What message do you want the audience to take away from the trilogy?

Love is what saves us from despair and we should always believe in it. Even in places where we might feel alone, there will always be a soulmate to help us grow. It sounds cliché but it's an idea that took me a while to grasp.

I come from a small town where, at a young age, emotions were complex and the prospect of a new encounter was rare. One can quickly get locked into a pattern where you avoid trust and commitment. [This is usually] out of fear of not being up to the task or simply because we have not been taught to be the center of attention.

How do you go about building visuals for your music?

For Enfant Sauvage, I remembered scenes that I had lived or that friends had told me about. I sorted them so as not to be too epic because I wanted it to stick to an almost documentary reality. I then started with the beginnings of songs that could fit this narrative and these emotions. Then once the images were shot, I readapted the music to fit the visuals as accurately as possible. 

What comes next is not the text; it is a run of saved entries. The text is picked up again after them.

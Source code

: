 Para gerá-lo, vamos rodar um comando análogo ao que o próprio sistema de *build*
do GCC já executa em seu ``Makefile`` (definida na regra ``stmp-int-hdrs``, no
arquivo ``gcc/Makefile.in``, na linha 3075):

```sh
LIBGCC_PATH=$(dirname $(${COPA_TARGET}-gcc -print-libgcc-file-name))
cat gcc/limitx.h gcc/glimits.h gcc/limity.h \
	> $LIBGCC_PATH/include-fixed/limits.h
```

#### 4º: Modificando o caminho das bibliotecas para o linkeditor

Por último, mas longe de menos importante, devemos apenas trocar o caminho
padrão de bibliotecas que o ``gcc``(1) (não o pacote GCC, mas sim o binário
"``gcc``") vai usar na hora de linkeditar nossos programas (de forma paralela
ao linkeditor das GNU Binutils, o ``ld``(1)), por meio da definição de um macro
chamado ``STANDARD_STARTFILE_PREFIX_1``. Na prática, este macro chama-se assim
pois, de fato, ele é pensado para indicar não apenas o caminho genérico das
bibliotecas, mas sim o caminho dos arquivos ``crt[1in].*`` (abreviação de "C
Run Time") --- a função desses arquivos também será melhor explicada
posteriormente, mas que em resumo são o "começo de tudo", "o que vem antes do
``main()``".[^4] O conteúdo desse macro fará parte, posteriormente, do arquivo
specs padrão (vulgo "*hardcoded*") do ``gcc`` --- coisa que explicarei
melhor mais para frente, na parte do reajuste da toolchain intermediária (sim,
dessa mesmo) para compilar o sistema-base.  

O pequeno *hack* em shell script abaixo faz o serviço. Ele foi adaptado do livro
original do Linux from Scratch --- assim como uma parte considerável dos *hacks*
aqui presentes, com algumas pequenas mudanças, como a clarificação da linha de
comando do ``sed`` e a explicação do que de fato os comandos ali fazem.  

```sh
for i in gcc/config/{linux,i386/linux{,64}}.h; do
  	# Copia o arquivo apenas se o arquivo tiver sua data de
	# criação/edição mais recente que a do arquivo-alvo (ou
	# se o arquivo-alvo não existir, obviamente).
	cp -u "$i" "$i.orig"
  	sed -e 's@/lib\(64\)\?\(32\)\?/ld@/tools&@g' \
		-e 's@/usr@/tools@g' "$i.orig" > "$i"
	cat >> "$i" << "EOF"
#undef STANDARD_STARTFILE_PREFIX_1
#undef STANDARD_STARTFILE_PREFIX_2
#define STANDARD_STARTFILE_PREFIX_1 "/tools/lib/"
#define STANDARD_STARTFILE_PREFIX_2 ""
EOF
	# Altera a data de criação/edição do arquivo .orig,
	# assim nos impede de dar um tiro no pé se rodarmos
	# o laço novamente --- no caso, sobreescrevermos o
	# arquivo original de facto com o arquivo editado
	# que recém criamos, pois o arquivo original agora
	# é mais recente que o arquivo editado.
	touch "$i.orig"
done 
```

Now that you are a soloist, does the creative process differ from when you created music and videos as The Blaze?

In this case, it was different because I was shooting at home and I was inspired by my memories of my hometown. It's a very intimate, personal project. All the extras in my videos are people I know and the stories I tell are our own. With The Blaze, there are two of us and our inspiration comes from something more universal. With Enfant Sauvage I had a precise field of inspiration to draw from.

What artists have inspired your work as a photographer and director?

I like the photographic work of Raymond Depardon and Thomas Fliche for their way of showing hidden faces with touching humility. As far as directors are concerned, Ken Loach or Bertrand Blier are among those who know how to film humans and one's relationship to life; sometimes tender, sometimes hard, but always with a certain empathy and a strong emotion.